- **Given data**
════════════════

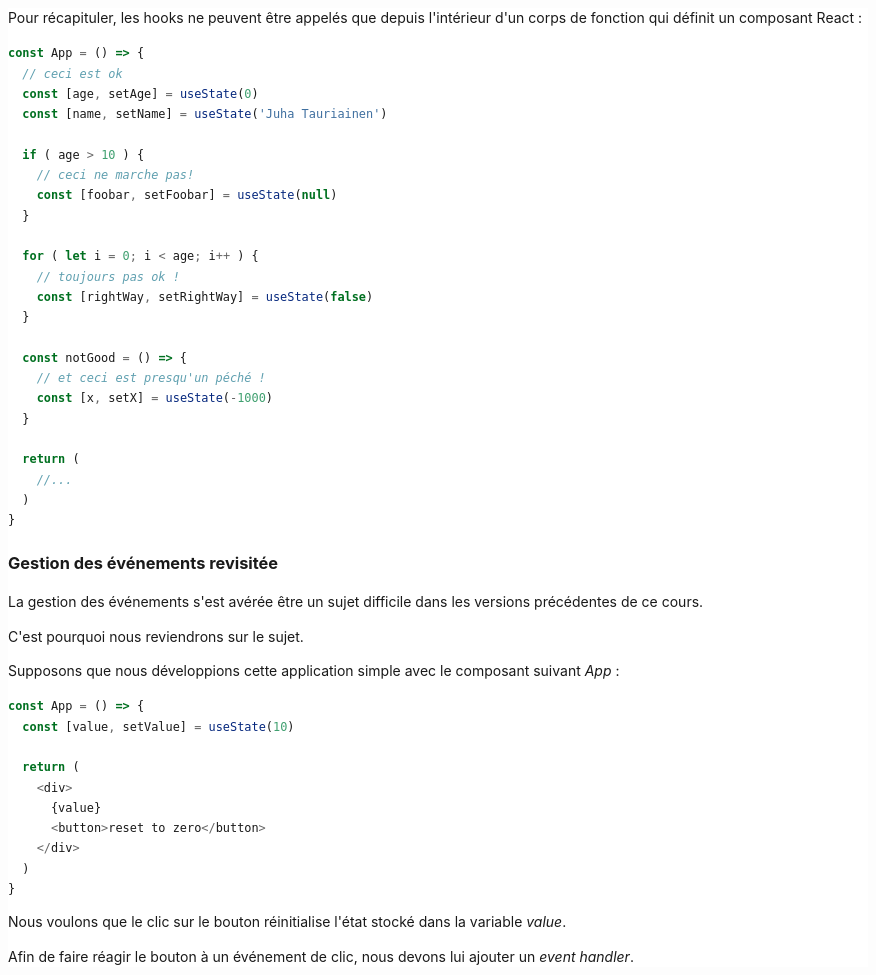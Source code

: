 Pour récapituler, les hooks ne peuvent être appelés que depuis l'intérieur d'un corps de fonction qui définit un composant React :

```js
const App = () => {
  // ceci est ok
  const [age, setAge] = useState(0)
  const [name, setName] = useState('Juha Tauriainen')

  if ( age > 10 ) {
    // ceci ne marche pas!
    const [foobar, setFoobar] = useState(null)
  }

  for ( let i = 0; i < age; i++ ) {
    // toujours pas ok !
    const [rightWay, setRightWay] = useState(false)
  }

  const notGood = () => {
    // et ceci est presqu'un péché !
    const [x, setX] = useState(-1000)
  }

  return (
    //...
  )
}
```

### Gestion des événements revisitée

La gestion des événements s'est avérée être un sujet difficile dans les versions précédentes de ce cours.

C'est pourquoi nous reviendrons sur le sujet.

Supposons que nous développions cette application simple avec le composant suivant <i>App</i> :

```js
const App = () => {
  const [value, setValue] = useState(10)

  return (
    <div>
      {value}
      <button>reset to zero</button>
    </div>
  )
}
```

Nous voulons que le clic sur le bouton réinitialise l'état stocké dans la variable _value_.

Afin de faire réagir le bouton à un événement de clic, nous devons lui ajouter un <i>event handler</i>.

════════════════

- **Aim of the task**
A verbatim transcription of the listing is expected, with no pictures included.

- **Exercise result**
Source code

: Pour récapituler, les hooks ne peuvent être appelés que depuis l'intérieur d'un corps de fonction qui définit un composant React :

```js
const App = () => {
  // ceci est ok
  const [age, setAge] = useState(0)
  const [name, setName] = useState('Juha Tauriainen')

  if ( age > 10 ) {
    // ceci ne marche pas!
    const [foobar, setFoobar] = useState(null)
  }

  for ( let i = 0; i < age; i++ ) {
    // toujours pas ok !
    const [rightWay, setRightWay] = useState(false)
  }

  const notGood = () => {
    // et ceci est presqu'un péché !
    const [x, setX] = useState(-1000)
  }

  return (
    //...
  )
}
```

### Gestion des événements revisitée

La gestion des événements s'est avérée être un sujet difficile dans les versions précédentes de ce cours.

C'est pourquoi nous reviendrons sur le sujet.

Supposons que nous développions cette application simple avec le composant suivant <i>App</i> :

```js
const App = () => {
  const [value, setValue] = useState(10)

  return (
    <div>
      {value}
      <button>reset to zero</button>
    </div>
  )
}
```

Nous voulons que le clic sur le bouton réinitialise l'état stocké dans la variable _value_.

Afin de faire réagir le bouton à un événement de clic, nous devons lui ajouter un <i>event handler</i>.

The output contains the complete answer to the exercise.